BEGIN Data shown

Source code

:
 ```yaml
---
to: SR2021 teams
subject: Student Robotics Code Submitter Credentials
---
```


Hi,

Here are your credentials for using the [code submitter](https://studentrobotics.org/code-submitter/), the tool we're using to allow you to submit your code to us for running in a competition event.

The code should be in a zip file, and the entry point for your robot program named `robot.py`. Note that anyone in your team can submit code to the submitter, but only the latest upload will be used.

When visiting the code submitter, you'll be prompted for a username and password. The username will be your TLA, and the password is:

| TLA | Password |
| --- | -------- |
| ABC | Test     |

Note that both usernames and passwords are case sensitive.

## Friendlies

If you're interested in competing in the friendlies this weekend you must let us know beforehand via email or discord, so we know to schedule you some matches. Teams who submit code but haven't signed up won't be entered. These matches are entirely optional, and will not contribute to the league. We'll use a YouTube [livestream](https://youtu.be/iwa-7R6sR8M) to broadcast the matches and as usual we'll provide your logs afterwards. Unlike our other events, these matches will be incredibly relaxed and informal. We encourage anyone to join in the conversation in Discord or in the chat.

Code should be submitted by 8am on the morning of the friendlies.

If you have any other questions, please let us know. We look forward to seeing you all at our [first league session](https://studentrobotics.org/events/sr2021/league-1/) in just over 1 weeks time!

END Data shown

Exercise requirements ▸
Quote every record above exactly.

Task solution ▸
Source code

:
 ```yaml
---
to: SR2021 teams
subject: Student Robotics Code Submitter Credentials
---
```


Hi,

Here are your credentials for using the [code submitter](https://studentrobotics.org/code-submitter/), the tool we're using to allow you to submit your code to us for running in a competition event.

The code should be in a zip file, and the entry point for your robot program named `robot.py`. Note that anyone in your team can submit code to the submitter, but only the latest upload will be used.

When visiting the code submitter, you'll be prompted for a username and password. The username will be your TLA, and the password is:

| TLA | Password |
| --- | -------- |
| ABC | Test     |

Note that both usernames and passwords are case sensitive.

## Friendlies

If you're interested in competing in the friendlies this weekend you must let us know beforehand via email or discord, so we know to schedule you some matches. Teams who submit code but haven't signed up won't be entered. These matches are entirely optional, and will not contribute to the league. We'll use a YouTube [livestream](https://youtu.be/iwa-7R6sR8M) to broadcast the matches and as usual we'll provide your logs afterwards. Unlike our other events, these matches will be incredibly relaxed and informal. We encourage anyone to join in the conversation in Discord or in the chat.

Code should be submitted by 8am on the morning of the friendlies.

If you have any other questions, please let us know. We look forward to seeing you all at our [first league session](https://studentrobotics.org/events/sr2021/league-1/) in just over 1 weeks time!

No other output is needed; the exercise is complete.